(Excerpted data begins)
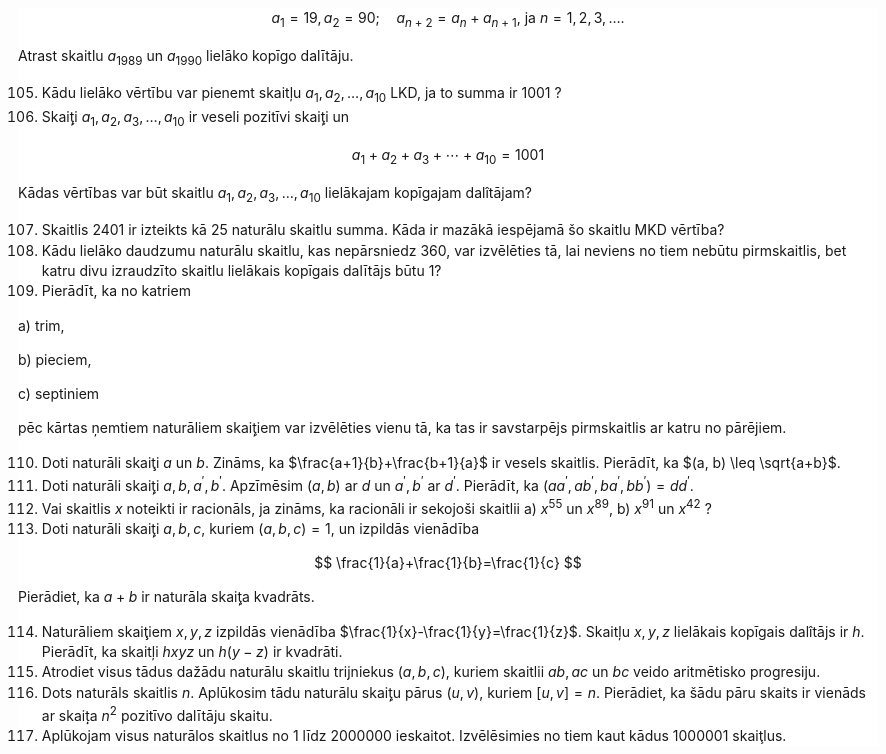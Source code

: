 $$
a_{1}=19, a_{2}=90 ; \quad a_{n+2}=a_{n}+a_{n+1} \text {, ja } n=1,2,3, \ldots \text {. }
$$

Atrast skaitlu $a_{1989}$ un $a_{1990}$ lielāko kopīgo dalītāju.

105. Kādu lielāko vērtību var pienemt skaitļu $a_{1}, a_{2}, \ldots, a_{10}$ LKD, ja to summa ir 1001 ?
106. Skaiţ̦i $a_{1}, a_{2}, a_{3}, \ldots, a_{10}$ ir veseli pozitīvi skaiţ̦i un

$$
a_{1}+a_{2}+a_{3}+\cdots+a_{10}=1001
$$

Kādas vērtības var būt skaitlu $a_{1}, a_{2}, a_{3}, \ldots, a_{10}$ lielākajam kopīgajam dalîtājam?

107. Skaitlis 2401 ir izteikts kā 25 naturālu skaitlu summa. Kāda ir mazākā iespējamā šo skaitlu MKD vērtība?
108. Kādu lielāko daudzumu naturālu skaitlu, kas nepārsniedz 360, var izvēlēties tā, lai neviens no tiem nebūtu pirmskaitlis, bet katru divu izraudzīto skaitlu lielākais kopīgais dalītājs būtu 1?
109. Pierādīt, ka no katriem

a) trim,

b) pieciem,

c) septiniem

pēc kārtas n̦emtiem naturāliem skaiţ̦iem var izvēlēties vienu tā, ka tas ir savstarpējs pirmskaitlis ar katru no pārējiem.

110. Doti naturāli skaiţ̧i $a$ un $b$. Zināms, ka $\frac{a+1}{b}+\frac{b+1}{a}$ ir vesels skaitlis. Pierādīt, ka $(a, b) \leq \sqrt{a+b}$.
111. Doti naturāli skaiţ̦i $a, b, a^{\prime}, b^{\prime}$. Apzīmēsim $(a, b)$ ar $d$ un $a^{\prime}, b^{\prime}$ ar $d^{\prime}$. Pierādīt, ka $\left(a a^{\prime}, a b^{\prime}, b a^{\prime}, b b^{\prime}\right)=d d^{\prime}$.
112. Vai skaitlis $x$ noteikti ir racionāls, ja zināms, ka racionāli ir sekojoši skaitlii
a) $x^{55}$ un $x^{89}$,
b) $x^{91}$ un $x^{42}$ ?
113. Doti naturāli skaiţ̦i $a, b, c$, kuriem $(a, b, c)=1$, un izpildās vienādība

$$
\frac{1}{a}+\frac{1}{b}=\frac{1}{c}
$$

Pierādiet, ka $a+b$ ir naturāla skaiţ̦a kvadrāts.

114. Naturāliem skaiţ̧iem $x, y, z$ izpildās vienādība $\frac{1}{x}-\frac{1}{y}=\frac{1}{z}$. Skaitļu $x, y, z$ lielākais kopīgais dalîtājs ir $h$. Pierādīt, ka skaitļi $h x y z$ un $h(y-z)$ ir kvadrāti.
115. Atrodiet visus tādus dažādu naturālu skaitlu trijniekus $(a, b, c)$, kuriem skaitlii $a b, a c$ un $b c$ veido aritmētisko progresiju.
116. Dots naturāls skaitlis $n$. Aplūkosim tādu naturālu skaiţ̦u pārus $(u, v)$, kuriem $[u, v]=n$. Pierādiet, ka šādu pāru skaits ir vienāds ar skaiț̣a $n^{2}$ pozitīvo dalītāju skaitu.
117. Aplūkojam visus naturālos skaitlus no 1 līdz 2000000 ieskaitot. Izvēlēsimies no tiem kaut kādus 1000001 skaiţlus.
(Excerpted data ends)
How to complete this task
Count of lines in the data above that contain the string "Pierādīt": give this number and no other words.

Solution for this problem
4